言葉を介さずとも物や自然と直接対話することはできる。自然界の観察は特に言葉を要しない。理論物理学者は言語ではなく数式を使って自然現象を説明し理解する。
言葉の使用に関して成長が遅れていた渉には、「絵」が言葉の代わりをするところがあった。中学の絵の教科書に出ていた、クールベの「波」に始まって、マネの「笛を吹く少年」、ピサロの都会と農村の狭間にあるような「人の暮らしと共存している畑などの自然風景」に親しみを感じた。
抽象画はどうかと言えば、モンドリアンのタイルを並べたような冷たい絵には何の感興も湧かないが、カンデインスキーの形象と色には音楽を感じたし、クレーの絵には共感を覚え、こんな絵を描いてみたいと思った。

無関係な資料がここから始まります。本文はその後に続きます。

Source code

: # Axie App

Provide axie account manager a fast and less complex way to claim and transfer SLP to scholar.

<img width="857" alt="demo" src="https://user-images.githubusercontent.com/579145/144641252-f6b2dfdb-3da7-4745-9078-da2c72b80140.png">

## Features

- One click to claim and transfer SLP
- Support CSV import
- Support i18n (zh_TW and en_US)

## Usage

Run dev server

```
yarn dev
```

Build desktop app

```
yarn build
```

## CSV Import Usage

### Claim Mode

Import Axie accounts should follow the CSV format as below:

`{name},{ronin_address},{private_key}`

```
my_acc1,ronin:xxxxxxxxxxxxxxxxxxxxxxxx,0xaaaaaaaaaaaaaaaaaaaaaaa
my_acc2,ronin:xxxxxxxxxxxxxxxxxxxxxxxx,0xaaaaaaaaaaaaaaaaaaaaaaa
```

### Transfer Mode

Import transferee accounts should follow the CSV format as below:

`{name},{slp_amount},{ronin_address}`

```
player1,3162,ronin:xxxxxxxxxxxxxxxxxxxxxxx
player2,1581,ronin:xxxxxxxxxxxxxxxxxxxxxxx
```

彫刻も好きになった。数学の時間に高村光太郎訳の「ロダン」を読んでいて教師に鞭で叩かれたことがある。具象を少し抽象化したジャコモ・マンズーとかグレコとかマリノ・マリーニ、ルチオ・フォンタナなどに現代的なセンスを感じた。
当時、ソ連の党第一書記長となったフルシチョフが抽象絵画を「ブタのしっぽ」と揶揄したと「芸術新潮」の記事に載り、政治的には前衛を掲げても芸術の分野じゃ遅れてるんだなとデザイナーを志望していた兄と笑ったりした。
「絵画」を通じて感じていたものは「美」であって、渉の美の理想はギリシャ彫刻を代表とする西洋的なものに限られていた。「形」の美の典型は西洋の絵画と彫刻にあった。
だから2年生になって別の女生徒を好きになった時も、彼女の顔の線に西洋的な美の基準に沿うものを見出して、授業中も盗み見てはデッサンをしていた。
「美」によって気持ちが高揚することと「美しい女性」に憧れ恋心を抱くことは同じ心の作用だと渉は思う。東洋の美は奈良の興福寺や薬師寺の仏像、中宮寺の弥勒菩薩像に集約されていた。友人のNは失恋のあと家出をし京都へ行ったが、渉は彼と美の基準を共有していたのだった。
美しい女性に憧れ恋することを奨励し、一体になろうとする衝動を肯定した倉田百三の本を薦めてくれたのもこのNだった。倉田百三は西田哲学から落ちこぼれたような一風変わった思想家で、渉は高校の図書室にあった全集を借り出しては読んでいった。戯曲「出家とその弟子」は親鸞と弟子たちの話で今読んでも古びていないものがある。倉田からニーチェの「ツアラツストラ」の超人思想、日輪崇拝が日蓮に通ずるところがあると示唆を受けた。
「愛」と「美」と「真」と、いずれも魂の高揚を促すものに突き動かされ、駆られるように、学業を放ったらかして映画館や美術館巡りをし、街をほっつき歩いていた。
3ケツの三人は高校生活も終わりに近づき、級友がみな大学受験に青ざめ目の色を変え始めた頃には普通の大学へは行けないと分かり、三人一緒に芸大出身の彫刻家の先生のところへ相談に行った。
「苦しいよう。芸術家は……」
豊かな黒い前髪の間から三人の本意を見定めるように大きな眼で見返しながら先生は言った。